The memory 2220 stores information non-transitorily within the computing device 2200. The memory 2220 may be a computer-readable medium, a volatile memory unit(s), or non-volatile memory unit(s). The non-transitory memory 2220 may be physical devices used to store programs (e.g., sequences of instructions) or data (e.g., program state information) on a temporary or permanent basis for use by the computing device 2200. Examples of non-volatile memory include, but are not limited to, flash memory and read-only memory (ROM)/programmable read-only memory (PROM)/erasable programmable read-only memory (EPROM)/electronically erasable programmable read-only memory (EEPROM) (e.g., typically used for firmware, such as boot programs). Examples of volatile memory include, but are not limited to, random access memory (RAM), dynamic random access memory (DRAM), static random access memory (SRAM), phase change memory (PCM) as well as disks or tapes.
The storage device 2230 is capable of providing mass storage for the computing device 2100. In some implementations, the storage device 2230 is a computer-readable medium.
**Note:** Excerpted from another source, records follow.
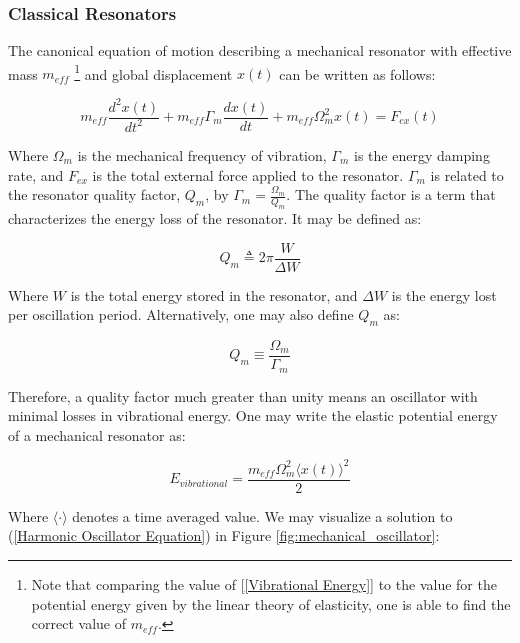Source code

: \documentclass[%
 reprint,
nofootinbib,
 amsmath,amssymb,
 aps,
]{revtex4-2}
\begin{document}
\subsubsection{Classical Resonators}

The canonical equation of motion describing a mechanical resonator with effective mass  $m_{eff}$ \footnote{Note that comparing the value of [\ref{Vibrational Energy}] to the value for the potential energy given by the linear theory of elasticity, one is able to find the correct value of $m_{eff}$.} and global displacement $x(t)$ can be written as follows:

\begin{equation} \label{Harmonic Oscillator Equation}
    m_{eff}\frac{d^2 x(t)}{dt^2} + m_{eff}\Gamma_{m}\frac{dx(t)}{dt} + m_{eff}\Omega_{m}^2 x(t) = F_{ex}(t)
\end{equation}

Where $\Omega_{m}$ is the mechanical frequency of vibration, $\Gamma_{m}$ is the energy damping rate, and $F_{ex}$ is the total external force applied to the resonator. $\Gamma_{m}$ is related to the resonator quality factor, $Q_{m}$, by $\Gamma_{m} = \frac{\Omega_{m}}{Q_{m}}$. The quality factor is a term that characterizes the energy loss of the resonator. It may be defined as:

$$Q_{m} \triangleq 2\pi \frac{W}{\Delta W}$$

Where $W$ is the total energy stored in the resonator, and $\Delta W$ is the energy lost per oscillation period. Alternatively, one may also define $Q_{m}$ as:

$$ Q_{m} \equiv \frac{\Omega_{m}}{\Gamma_{m}} $$

Therefore, a quality factor much greater than unity means an oscillator with minimal losses in vibrational energy. One may write the elastic potential energy of a mechanical resonator as:

\begin{equation} \label{Vibrational Energy}
    E_{vibrational} = \frac{m_{eff}\Omega_{m}^2 \big \langle x(t) \big \rangle ^2}{2}
\end{equation}

Where $\big \langle \boldsymbol{\cdot} \big \rangle $ denotes a time averaged value. We may visualize a solution to (\ref{Harmonic Oscillator Equation}) in Figure \ref{fig:mechanical_oscillator}:
\end{document}
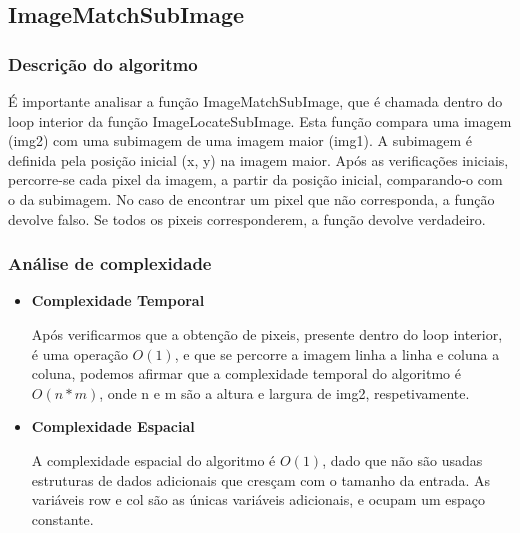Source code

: \label{sec:imagematchsubimage/formal}

\subsection{ImageMatchSubImage}

\subsubsection{Descrição do algoritmo}

É importante analisar a função ImageMatchSubImage, que é chamada dentro do loop interior da função ImageLocateSubImage. Esta função compara uma imagem (img2) com uma subimagem de uma imagem maior (img1). A subimagem é definida pela posição inicial (x, y) na imagem maior. Após as verificações iniciais, percorre-se cada pixel da imagem, a partir da posição inicial, comparando-o com o da subimagem. No caso de encontrar um pixel que não corresponda, a função devolve falso. Se todos os pixeis corresponderem, a função devolve verdadeiro.

\subsubsection{Análise de complexidade}

\begin{itemize}
    
\item
\textbf{Complexidade Temporal}

Após verificarmos que a obtenção de pixeis, presente dentro do loop interior, é uma operação $O(1)$, e que se percorre a imagem linha a linha e coluna a coluna, podemos afirmar que a complexidade temporal do algoritmo é $O(n*m)$, onde n e m são a altura e largura de img2, respetivamente.

\item
\textbf{Complexidade Espacial}

A complexidade espacial do algoritmo é $O(1)$, dado que não são usadas estruturas de dados adicionais que cresçam com o tamanho da entrada. As variáveis row e col são as únicas variáveis adicionais, e ocupam um espaço constante.

\end{itemize}
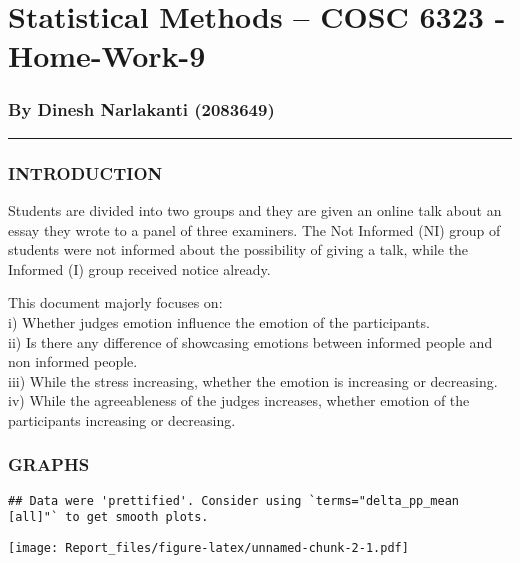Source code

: \documentclass[
]{article}
\author{}
\date{\vspace{-2.5em}}
\begin{document}
\hypertarget{statistical-methods-cosc-6323---home-work-9}{%
\section{Statistical Methods -- COSC 6323 -
Home-Work-9}\label{statistical-methods-cosc-6323---home-work-9}}

\hypertarget{by-dinesh-narlakanti-2083649}{%
\subsubsection{By Dinesh Narlakanti
(2083649)}\label{by-dinesh-narlakanti-2083649}}

\begin{center}\rule{0.5\linewidth}{0.5pt}\end{center}

\hypertarget{introduction}{%
\subsubsection{INTRODUCTION}\label{introduction}}

Students are divided into two groups and they are given an online talk
about an essay they wrote to a panel of three examiners. The Not
Informed (NI) group of students were not informed about the possibility
of giving a talk, while the Informed (I) group received notice already.

This document majorly focuses on:\\
i) Whether judges emotion influence the emotion of the participants.\\
ii) Is there any difference of showcasing emotions between informed
people and non informed people.\\
iii) While the stress increasing, whether the emotion is increasing or
decreasing.\\
iv) While the agreeableness of the judges increases, whether emotion of
the participants increasing or decreasing.

\hypertarget{graphs}{%
\subsubsection{GRAPHS}\label{graphs}}

\begin{verbatim}
## Data were 'prettified'. Consider using `terms="delta_pp_mean [all]"` to get smooth plots.
\end{verbatim}

\texttt{[image: Report\_files/figure-latex/unnamed-chunk-2-1.pdf]}
\end{document}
In various different implementations, the storage device 2230 may be a floppy disk device, a hard disk device, an optical disk device, or a tape device, a flash memory or other similar solid state memory device, or an array of devices, including devices in a storage area network or other configurations. In additional implementations, a computer program product is tangibly embodied in an information carrier. The computer program product contains instructions that, when executed, perform one or more methods, such as those described above. The information carrier is a computer- or machine-readable medium, such as the memory 2220, the storage device 2230, or memory on processor 2210.
The high-speed controller 2240 manages bandwidth-intensive operations for the computing device 2200, while the low-speed controller 2260 manages lower bandwidth-intensive operations. Such allocation of duties is exemplary only. In some implementations, the high-speed controller 2240 is coupled to the memory 2220, the display 2280 (e.g., through a graphics processor or accelerator), and to the high-speed expansion ports 2250, which may accept various expansion cards (not shown). In some implementations, the low-speed controller 2260 is coupled to the storage device 2230 and low-speed expansion port 2270. The low-speed expansion port 2270, which may include various communication ports (e.g., USB, Bluetooth, Ethernet, wireless Ethernet), may be coupled to one or more input/output devices, such as a keyboard, a pointing device, a scanner, or a networking device such as a switch or router, e.g., through a network adapter.
The computing device 2200 may be implemented in a number of different forms, as shown in the figure. For example, it may be implemented as a standard server 2200a or multiple times in a group of such servers 2200a, as a laptop computer 2200b, or as part of a rack server system 2200c.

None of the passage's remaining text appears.